White House officials say there is no need for the international community to return to the United Nations to impose a new set of sanctions against Iran, given the IAEA report, since the previous sanctions contained ways to continue increasing the pressure. Officials said Obama very frankly pushed Medvedev and Hu to join the United States in taking such steps.

But there was no apparent progress to report. In their public remarks, Hu did not mention Iran, and Medvedev merely said that he and Obama had spoken about the subject.

White House officials argued that this is the beginning of the process of convincing Russia and China to go along with even more punishment of Iran, and they are confident Russia will be supportive, with China ultimately going along as well.

“The information within the IAEA reports tells a factual story of a government that’s not meeting its obligations,” Rhodes said. “And in that context, it’s necessary for the international community to respond. I think the Russians and the Chinese understand that. And we’re going to be working with them to formulate that response.”

The IAEA Board of Governors meets on Nov. 17 to discuss what steps should next be taken.

Rhodes said the “United States has moved very far” on sanctions “with other like-minded nations,” and suggested that while not a like-minded nation, Russia had in the recent past ” taken significant steps, unprecedented steps, in terms of their own sanctions, in terms of even canceling some arms contracts.” Last year Medvedev prevented Russian defense contractor Almaz-Antey from selling the S-300 surface to air missile system to Iran.

The United States will work with “European and Asian partners … to significantly dial up pressure,” Rhodes said.
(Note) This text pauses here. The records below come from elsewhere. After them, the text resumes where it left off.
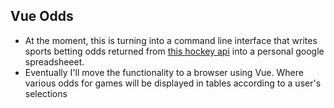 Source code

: ## Vue Odds

- At the moment, this is turning into a command line interface that writes sports betting odds returned from [this hockey api](https://api-sports.io/documentation/hockey/v1) into a personal google spreadsheeet.
- Eventually I'll move the functionality to a browser using Vue. Where various odds for games will be displayed in tables according to a user's selections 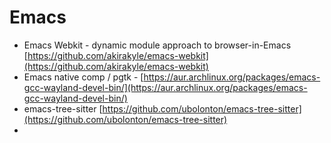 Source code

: # Emacs

* Emacs Webkit - dynamic module approach to browser-in-Emacs [https://github.com/akirakyle/emacs-webkit](https://github.com/akirakyle/emacs-webkit)
* Emacs native comp / pgtk - [https://aur.archlinux.org/packages/emacs-gcc-wayland-devel-bin/](https://aur.archlinux.org/packages/emacs-gcc-wayland-devel-bin/)
* emacs-tree-sitter [https://github.com/ubolonton/emacs-tree-sitter](https://github.com/ubolonton/emacs-tree-sitter)
* 


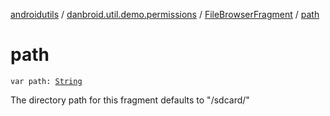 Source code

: [androidutils](../../index.md) / [danbroid.util.demo.permissions](../index.md) / [FileBrowserFragment](index.md) / [path](./path.md)

# path

`var path: `[`String`](https://kotlinlang.org/api/latest/jvm/stdlib/kotlin/-string/index.html)

The directory path for this fragment
defaults to "/sdcard/"

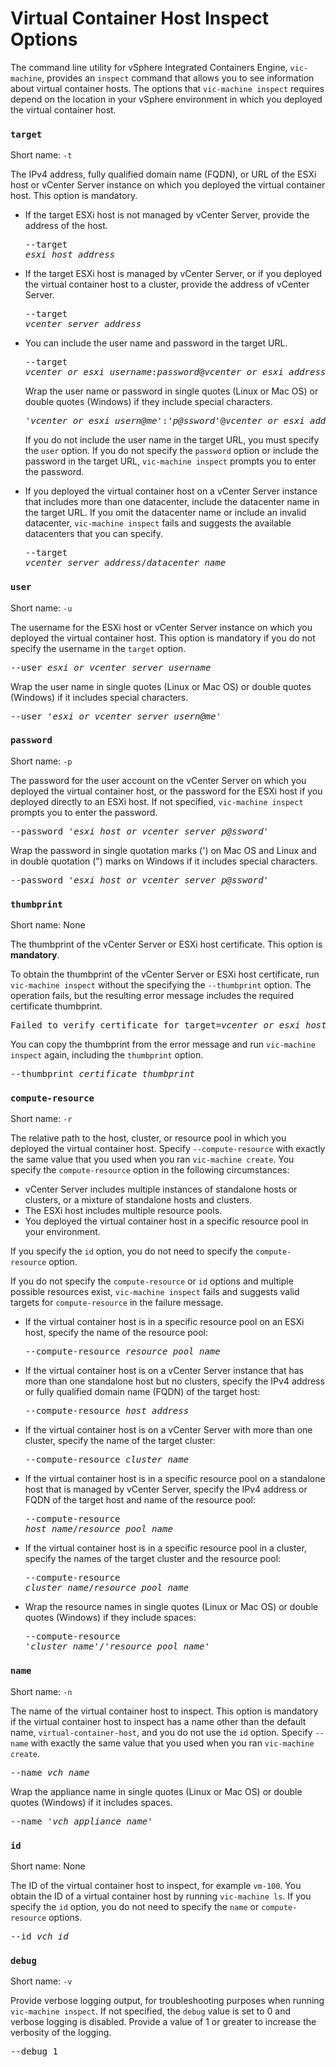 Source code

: #  Virtual Container Host Inspect Options #

The command line utility for vSphere Integrated Containers Engine, `vic-machine`, provides an `inspect` command that allows you to see information about virtual container hosts. The options that `vic-machine inspect` requires depend on the location in your vSphere environment in which you deployed the virtual container host.

### `target` ###

Short name: `-t`

The IPv4 address, fully qualified domain name (FQDN), or URL of the ESXi host or vCenter Server instance on which you deployed the virtual container host. This option is mandatory.

- If the target ESXi host is not managed by vCenter Server, provide the address of the host.<pre>--target <i>esxi_host_address</i></pre>
- If the target ESXi host is managed by vCenter Server, or if you deployed the virtual container host to a cluster, provide the address of vCenter Server.<pre>--target <i>vcenter_server_address</i></pre>
- You can include the user name and password in the target URL. <pre>--target <i>vcenter_or_esxi_username</i>:<i>password</i>@<i>vcenter_or_esxi_address</i></pre>

  Wrap the user name or password in single quotes (Linux or Mac OS) or double quotes (Windows) if they include special characters.<pre>'<i>vcenter_or_esxi_usern@me</i>':'<i>p@ssword</i>'@<i>vcenter_or_esxi_address</i></pre>
  
  If you do not include the user name in the target URL, you must specify the `user` option. If you do not specify the `password` option or include the password in the target URL, `vic-machine inspect` prompts you to enter the password.
- If you deployed the virtual container host on a vCenter Server instance that includes more than one datacenter, include the datacenter name in the target URL. If you omit the datacenter name or include an invalid datacenter, `vic-machine inspect` fails and suggests the available datacenters that you can specify.<pre>--target <i>vcenter_server_address</i>/<i>datacenter_name</i></pre>

### `user` ###

Short name: `-u`

The username for the ESXi host or vCenter Server instance on which you deployed the virtual container host. This option is mandatory if you do not specify the username in the `target` option.

<pre>--user <i>esxi_or_vcenter_server_username</i></pre>

Wrap the user name in single quotes (Linux or Mac OS) or double quotes (Windows) if it includes special characters.

<pre>--user '<i>esxi_or_vcenter_server_usern@me</i>'</pre>

### `password` ###

Short name: `-p`

The password for the user account on the vCenter Server on which you  deployed the virtual container host, or the password for the ESXi host if you deployed directly to an ESXi host. If not specified, `vic-machine inspect` prompts you to enter the password.

<pre>--password '<i>esxi_host_or_vcenter_server_p@ssword</i>'</pre>

Wrap the password in single quotation marks (') on Mac OS and Linux and in double quotation (") marks on Windows if it includes special characters.

<pre>--password '<i>esxi_host_or_vcenter_server_p@ssword</i>'</pre>

### `thumbprint` ###

Short name: None

The thumbprint of the vCenter Server or ESXi host certificate. This option is **mandatory**. 

To obtain the thumbprint of the vCenter Server or ESXi host certificate, run `vic-machine inspect` without the specifying the `--thumbprint` option. The operation fails, but the resulting error message includes the required certificate thumbprint. 

<pre>Failed to verify certificate for target=<i>vcenter_or_esxi_host</i> (thumbprint=<i>thumbprint</i>)
</pre>

You can copy the thumbprint from the error message and run `vic-machine inspect` again, including the `thumbprint` option.

<pre>--thumbprint <i>certificate_thumbprint</i></pre>

### `compute-resource` ###

Short name: `-r`

The relative path to the host, cluster, or resource pool in which you deployed the virtual container host. Specify `--compute-resource` with exactly the same value that you used when you ran `vic-machine create`. You specify the `compute-resource` option in the following circumstances:

- vCenter Server includes multiple instances of standalone hosts or clusters, or a mixture of standalone hosts and clusters.
- The ESXi host includes multiple resource pools. 
- You deployed the virtual container host in a specific resource pool in your environment. 

If you specify the `id` option, you do not need to specify the `compute-resource` option.

If you do not specify the `compute-resource` or `id` options and multiple possible resources exist, `vic-machine inspect` fails and suggests valid targets for `compute-resource` in the failure message. 

* If the virtual container host is in a specific resource pool on an ESXi host, specify the name of the resource pool: <pre>--compute-resource  <i>resource_pool_name</i></pre>
* If the virtual container host is on a vCenter Server instance that has more than one standalone host but no clusters, specify the IPv4 address or fully qualified domain name (FQDN) of the target host:<pre>--compute-resource <i>host_address</i></pre>
* If the virtual container host is on a vCenter Server with more than one cluster, specify the name of the target cluster: <pre>--compute-resource <i>cluster_name</i></pre>
* If the virtual container host is in a specific resource pool on a standalone host that is managed by vCenter Server, specify the IPv4 address or FQDN of the target host and name of the resource pool:<pre>--compute-resource <i>host_name</i>/<i>resource_pool_name</i></pre>
* If the virtual container host is in a specific resource pool in a cluster, specify the names of the target cluster and the resource pool:<pre>--compute-resource <i>cluster_name</i>/<i>resource_pool_name</i></pre>
* Wrap the resource names in single quotes (Linux or Mac OS) or double quotes (Windows) if they include spaces:<pre>--compute-resource '<i>cluster name</i>'/'<i>resource pool name</i>'</pre>

### `name` ###

Short name: `-n`

The name of the virtual container host to inspect. This option is mandatory if the virtual container host to inspect has a name other than the default name, `virtual-container-host`, and you do not use the `id` option. Specify `--name` with exactly the same value that you used when you ran `vic-machine create`.

<pre>--name <i>vch_name</i></pre>

Wrap the appliance name in single quotes (Linux or Mac OS) or double quotes (Windows) if it includes spaces.

<pre>--name '<i>vch appliance name</i>'</pre>

### `id` ###

Short name: None

The ID of the virtual container host to inspect, for example `vm-100`.  You obtain the ID of a virtual container host by running `vic-machine ls`. If you specify the `id` option, you do not need to specify the `name` or `compute-resource` options.

<pre>--id <i>vch_id</i></pre>

### `debug` ###
Short name: `-v`

Provide verbose logging output, for troubleshooting purposes when running `vic-machine inspect`. If not specified, the `debug` value is set to 0 and verbose logging is disabled. Provide a value of 1 or greater to increase the verbosity of the logging.

<pre>--debug 1</pre>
At the debate, Republicans argued that the president needed to be more up-front about threatening or actually using military force against Iran. Former Sen. Rick Santorum, R-Pa., said the United States “should be working with Israel right now to do what they did in Syria, what they did in Iraq, which is take out that nuclear capability before the next explosion we hear in Iran is a nuclear one and then the world changes.”

Romney said the president “should have built (a) credible threat of military action, and made it very clear that the United States of America is willing, in the final analysis, if necessary, to take military action to keep Iran from having a nuclear weapon.”

Asked about the Republicans’ comments, Rhodes said “all options are on the table in terms of our interest in preventing the spread of nuclear weapons.” As for whether the United States would be willing to go to war, Rhodes said, “I think that what we want to do is we want to solve the challenge. And so, again, I don’t think you solve a serious foreign policy challenge through rhetoric alone.”